> _Information given_:
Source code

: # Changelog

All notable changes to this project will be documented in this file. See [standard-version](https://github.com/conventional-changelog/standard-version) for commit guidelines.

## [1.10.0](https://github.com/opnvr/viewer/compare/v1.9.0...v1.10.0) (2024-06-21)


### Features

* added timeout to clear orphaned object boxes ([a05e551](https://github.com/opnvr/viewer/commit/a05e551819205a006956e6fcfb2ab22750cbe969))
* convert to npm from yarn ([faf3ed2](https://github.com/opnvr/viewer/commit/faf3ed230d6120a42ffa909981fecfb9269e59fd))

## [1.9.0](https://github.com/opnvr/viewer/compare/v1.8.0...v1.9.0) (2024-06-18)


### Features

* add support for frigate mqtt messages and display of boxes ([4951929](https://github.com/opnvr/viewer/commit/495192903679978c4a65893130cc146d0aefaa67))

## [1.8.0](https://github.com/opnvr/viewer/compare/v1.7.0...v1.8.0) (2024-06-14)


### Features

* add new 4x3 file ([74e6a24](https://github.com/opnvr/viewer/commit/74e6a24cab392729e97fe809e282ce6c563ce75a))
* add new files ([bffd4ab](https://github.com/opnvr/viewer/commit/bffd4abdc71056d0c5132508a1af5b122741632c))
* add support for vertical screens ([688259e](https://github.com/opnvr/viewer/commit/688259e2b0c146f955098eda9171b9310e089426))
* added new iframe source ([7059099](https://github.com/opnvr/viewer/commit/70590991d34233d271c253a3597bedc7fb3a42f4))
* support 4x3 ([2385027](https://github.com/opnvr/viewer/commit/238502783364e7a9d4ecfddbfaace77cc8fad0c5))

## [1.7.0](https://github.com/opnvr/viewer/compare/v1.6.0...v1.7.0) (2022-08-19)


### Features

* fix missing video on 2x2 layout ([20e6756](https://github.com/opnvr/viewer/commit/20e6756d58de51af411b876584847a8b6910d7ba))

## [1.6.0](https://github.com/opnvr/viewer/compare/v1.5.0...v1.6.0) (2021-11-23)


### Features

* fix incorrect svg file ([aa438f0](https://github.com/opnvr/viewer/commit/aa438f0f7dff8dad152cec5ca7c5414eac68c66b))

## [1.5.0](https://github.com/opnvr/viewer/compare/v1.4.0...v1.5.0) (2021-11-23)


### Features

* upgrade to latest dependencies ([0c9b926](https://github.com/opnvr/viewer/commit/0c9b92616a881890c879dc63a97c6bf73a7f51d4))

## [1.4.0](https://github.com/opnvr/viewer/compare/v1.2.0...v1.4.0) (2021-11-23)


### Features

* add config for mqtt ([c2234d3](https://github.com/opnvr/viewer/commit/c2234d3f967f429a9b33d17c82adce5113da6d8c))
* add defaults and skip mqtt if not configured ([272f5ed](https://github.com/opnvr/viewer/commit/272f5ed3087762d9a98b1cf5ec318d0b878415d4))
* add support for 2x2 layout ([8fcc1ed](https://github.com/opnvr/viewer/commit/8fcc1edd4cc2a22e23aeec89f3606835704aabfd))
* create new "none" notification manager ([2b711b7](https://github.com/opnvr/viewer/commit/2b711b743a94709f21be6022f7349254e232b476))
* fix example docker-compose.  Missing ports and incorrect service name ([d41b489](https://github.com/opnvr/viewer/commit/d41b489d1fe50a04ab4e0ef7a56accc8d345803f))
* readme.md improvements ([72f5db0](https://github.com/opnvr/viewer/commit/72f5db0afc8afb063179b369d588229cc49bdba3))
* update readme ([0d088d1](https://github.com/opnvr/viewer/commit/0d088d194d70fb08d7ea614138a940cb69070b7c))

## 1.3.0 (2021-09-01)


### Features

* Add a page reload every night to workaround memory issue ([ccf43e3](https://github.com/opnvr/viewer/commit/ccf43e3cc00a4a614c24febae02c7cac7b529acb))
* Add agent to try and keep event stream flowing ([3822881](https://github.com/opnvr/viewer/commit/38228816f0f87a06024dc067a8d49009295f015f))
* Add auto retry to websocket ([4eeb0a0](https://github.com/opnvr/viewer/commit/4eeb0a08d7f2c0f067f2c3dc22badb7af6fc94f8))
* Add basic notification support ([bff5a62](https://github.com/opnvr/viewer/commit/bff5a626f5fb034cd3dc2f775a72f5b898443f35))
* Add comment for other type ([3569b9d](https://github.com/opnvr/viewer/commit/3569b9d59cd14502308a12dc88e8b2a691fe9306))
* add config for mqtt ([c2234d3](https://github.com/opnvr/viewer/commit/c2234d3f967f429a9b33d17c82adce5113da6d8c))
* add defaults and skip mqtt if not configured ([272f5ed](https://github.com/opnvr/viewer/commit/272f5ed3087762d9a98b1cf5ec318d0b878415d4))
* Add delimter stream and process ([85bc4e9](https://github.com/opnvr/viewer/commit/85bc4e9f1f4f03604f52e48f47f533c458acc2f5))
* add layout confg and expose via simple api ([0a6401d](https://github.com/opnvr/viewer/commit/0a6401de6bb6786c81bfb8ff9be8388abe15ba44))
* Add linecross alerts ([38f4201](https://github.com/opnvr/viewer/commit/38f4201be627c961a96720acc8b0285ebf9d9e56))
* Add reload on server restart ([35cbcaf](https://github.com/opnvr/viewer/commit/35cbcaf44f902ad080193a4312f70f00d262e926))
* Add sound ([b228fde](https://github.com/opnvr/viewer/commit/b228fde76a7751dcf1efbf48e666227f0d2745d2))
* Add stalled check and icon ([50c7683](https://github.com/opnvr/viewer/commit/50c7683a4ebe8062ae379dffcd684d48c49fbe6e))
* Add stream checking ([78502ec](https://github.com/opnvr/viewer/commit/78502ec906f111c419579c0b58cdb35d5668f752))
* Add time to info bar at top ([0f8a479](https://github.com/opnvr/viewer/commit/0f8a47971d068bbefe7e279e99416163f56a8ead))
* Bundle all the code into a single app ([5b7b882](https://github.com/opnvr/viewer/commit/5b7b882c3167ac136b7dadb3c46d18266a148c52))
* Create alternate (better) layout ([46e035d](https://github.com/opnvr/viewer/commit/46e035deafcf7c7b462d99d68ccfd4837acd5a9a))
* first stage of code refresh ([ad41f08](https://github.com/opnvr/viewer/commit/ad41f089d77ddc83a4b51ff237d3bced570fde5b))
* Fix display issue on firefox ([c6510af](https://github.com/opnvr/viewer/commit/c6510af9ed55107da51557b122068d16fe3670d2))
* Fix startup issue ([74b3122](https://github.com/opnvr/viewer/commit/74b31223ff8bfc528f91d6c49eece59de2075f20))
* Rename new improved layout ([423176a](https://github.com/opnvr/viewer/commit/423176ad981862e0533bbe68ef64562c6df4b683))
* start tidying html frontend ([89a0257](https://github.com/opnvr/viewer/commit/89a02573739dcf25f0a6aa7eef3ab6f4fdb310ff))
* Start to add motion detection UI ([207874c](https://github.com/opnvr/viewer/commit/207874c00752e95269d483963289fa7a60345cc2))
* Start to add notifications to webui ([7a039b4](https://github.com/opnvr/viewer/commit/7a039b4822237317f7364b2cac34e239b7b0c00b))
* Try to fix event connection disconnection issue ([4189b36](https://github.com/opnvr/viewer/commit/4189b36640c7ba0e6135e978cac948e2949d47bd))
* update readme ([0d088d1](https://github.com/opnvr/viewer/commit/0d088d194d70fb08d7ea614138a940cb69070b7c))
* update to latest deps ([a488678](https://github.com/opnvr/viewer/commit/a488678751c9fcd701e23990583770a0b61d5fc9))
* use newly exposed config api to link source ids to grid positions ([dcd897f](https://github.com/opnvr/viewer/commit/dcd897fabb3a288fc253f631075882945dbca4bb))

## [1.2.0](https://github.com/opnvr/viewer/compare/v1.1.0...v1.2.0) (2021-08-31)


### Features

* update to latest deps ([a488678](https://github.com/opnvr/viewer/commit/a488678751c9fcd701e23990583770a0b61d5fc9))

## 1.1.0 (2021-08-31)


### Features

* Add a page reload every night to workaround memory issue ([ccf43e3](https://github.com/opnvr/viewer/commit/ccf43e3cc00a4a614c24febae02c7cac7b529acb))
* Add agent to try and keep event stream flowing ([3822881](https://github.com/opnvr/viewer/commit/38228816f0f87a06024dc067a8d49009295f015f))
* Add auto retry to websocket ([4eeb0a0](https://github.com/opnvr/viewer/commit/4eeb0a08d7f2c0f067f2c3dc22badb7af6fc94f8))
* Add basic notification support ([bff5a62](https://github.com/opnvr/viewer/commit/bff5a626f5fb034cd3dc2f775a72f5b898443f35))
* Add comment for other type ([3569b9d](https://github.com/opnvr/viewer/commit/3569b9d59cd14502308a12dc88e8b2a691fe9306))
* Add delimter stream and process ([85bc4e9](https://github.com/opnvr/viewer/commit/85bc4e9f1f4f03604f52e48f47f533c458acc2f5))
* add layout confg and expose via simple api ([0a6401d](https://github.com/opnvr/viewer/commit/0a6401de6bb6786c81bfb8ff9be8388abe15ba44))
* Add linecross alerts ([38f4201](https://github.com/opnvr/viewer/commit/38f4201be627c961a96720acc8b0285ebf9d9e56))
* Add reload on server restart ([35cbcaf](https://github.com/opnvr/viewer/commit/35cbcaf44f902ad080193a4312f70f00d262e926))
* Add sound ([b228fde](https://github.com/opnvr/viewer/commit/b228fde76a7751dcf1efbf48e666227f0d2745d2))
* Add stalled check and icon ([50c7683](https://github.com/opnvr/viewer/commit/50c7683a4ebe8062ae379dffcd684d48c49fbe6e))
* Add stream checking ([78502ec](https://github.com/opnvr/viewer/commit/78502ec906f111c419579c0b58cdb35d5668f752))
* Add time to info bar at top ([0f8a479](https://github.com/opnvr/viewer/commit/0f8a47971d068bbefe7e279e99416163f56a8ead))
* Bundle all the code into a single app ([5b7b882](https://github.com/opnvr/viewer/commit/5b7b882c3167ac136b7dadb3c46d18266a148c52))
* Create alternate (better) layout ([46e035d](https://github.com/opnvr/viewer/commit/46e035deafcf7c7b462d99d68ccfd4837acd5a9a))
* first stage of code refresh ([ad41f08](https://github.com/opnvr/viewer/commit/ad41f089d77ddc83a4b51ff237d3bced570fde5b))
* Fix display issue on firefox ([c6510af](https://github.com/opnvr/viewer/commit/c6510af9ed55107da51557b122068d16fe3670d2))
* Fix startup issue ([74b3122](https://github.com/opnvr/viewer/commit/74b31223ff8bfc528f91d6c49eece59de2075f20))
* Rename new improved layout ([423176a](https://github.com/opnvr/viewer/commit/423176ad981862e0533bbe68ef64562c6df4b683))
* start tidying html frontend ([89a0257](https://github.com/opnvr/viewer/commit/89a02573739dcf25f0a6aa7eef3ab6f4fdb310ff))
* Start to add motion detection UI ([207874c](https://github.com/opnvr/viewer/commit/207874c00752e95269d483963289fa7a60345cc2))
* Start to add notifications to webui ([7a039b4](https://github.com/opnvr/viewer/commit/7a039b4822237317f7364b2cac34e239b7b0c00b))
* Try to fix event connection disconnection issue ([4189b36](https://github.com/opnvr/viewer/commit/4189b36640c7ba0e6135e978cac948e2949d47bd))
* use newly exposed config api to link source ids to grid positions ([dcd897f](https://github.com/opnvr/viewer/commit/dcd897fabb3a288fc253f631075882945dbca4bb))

> _Requirement_: Copy all lines in the listing above where the string "support" appears.

> _Exercise answer_:
* add support for frigate mqtt messages and display of boxes ([4951929](https://github.com/opnvr/viewer/commit/495192903679978c4a65893130cc146d0aefaa67))
* add support for vertical screens ([688259e](https://github.com/opnvr/viewer/commit/688259e2b0c146f955098eda9171b9310e089426))
* support 4x3 ([2385027](https://github.com/opnvr/viewer/commit/238502783364e7a9d4ecfddbfaace77cc8fad0c5))
* add support for 2x2 layout ([8fcc1ed](https://github.com/opnvr/viewer/commit/8fcc1edd4cc2a22e23aeec89f3606835704aabfd))
* Add basic notification support ([bff5a62](https://github.com/opnvr/viewer/commit/bff5a626f5fb034cd3dc2f775a72f5b898443f35))
* Add basic notification support ([bff5a62](https://github.com/opnvr/viewer/commit/bff5a626f5fb034cd3dc2f775a72f5b898443f35))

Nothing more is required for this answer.